* _Directions_
If a line of the material holds the string "average", please copy it.

* _Material for this task_
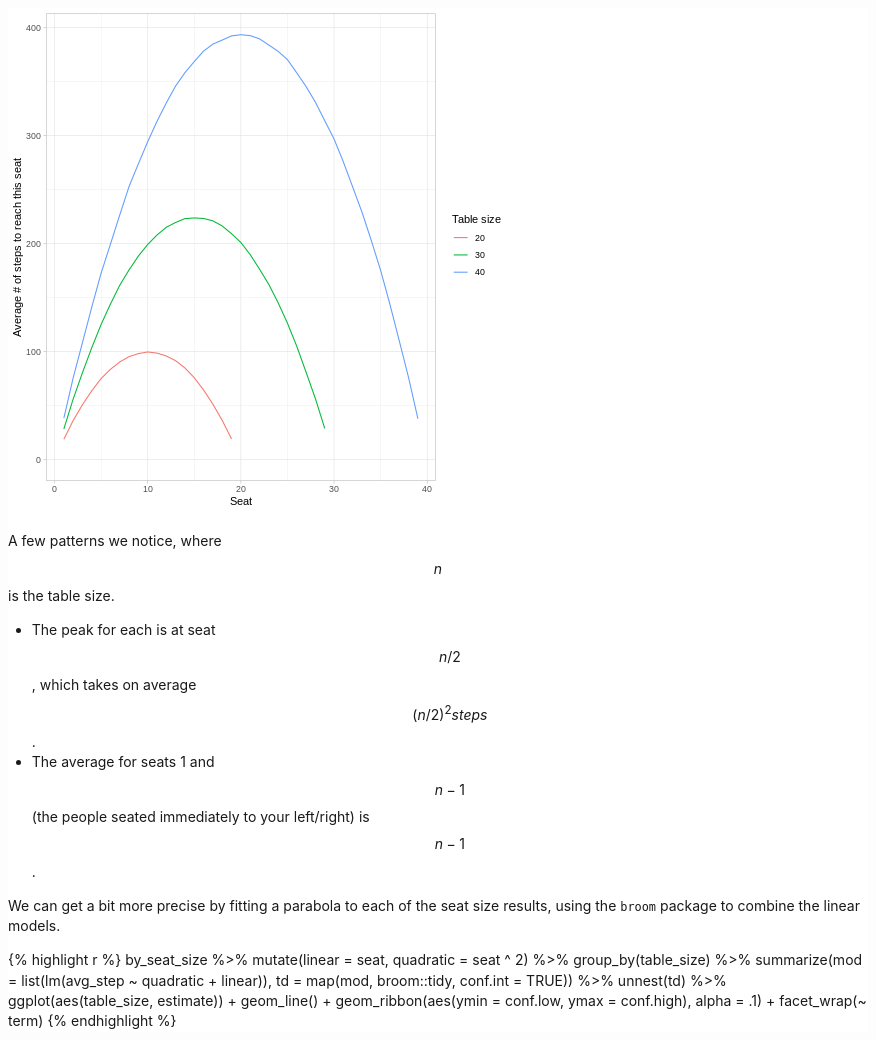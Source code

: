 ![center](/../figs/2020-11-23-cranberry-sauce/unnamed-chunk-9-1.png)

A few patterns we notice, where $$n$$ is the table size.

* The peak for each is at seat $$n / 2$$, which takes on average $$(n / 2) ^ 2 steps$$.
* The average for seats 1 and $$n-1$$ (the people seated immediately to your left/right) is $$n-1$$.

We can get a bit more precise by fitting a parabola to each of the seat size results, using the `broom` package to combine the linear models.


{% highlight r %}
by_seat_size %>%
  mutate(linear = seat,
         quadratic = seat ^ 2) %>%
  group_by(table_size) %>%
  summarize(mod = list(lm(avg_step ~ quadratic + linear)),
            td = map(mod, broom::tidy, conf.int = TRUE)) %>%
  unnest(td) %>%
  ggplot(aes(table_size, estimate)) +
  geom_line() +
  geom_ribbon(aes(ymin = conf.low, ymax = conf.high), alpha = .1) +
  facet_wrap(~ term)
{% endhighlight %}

* _Result of this exercise_
* The peak for each is at seat $$n / 2$$, which takes on average $$(n / 2) ^ 2 steps$$.
* The average for seats 1 and $$n-1$$ (the people seated immediately to your left/right) is $$n-1$$.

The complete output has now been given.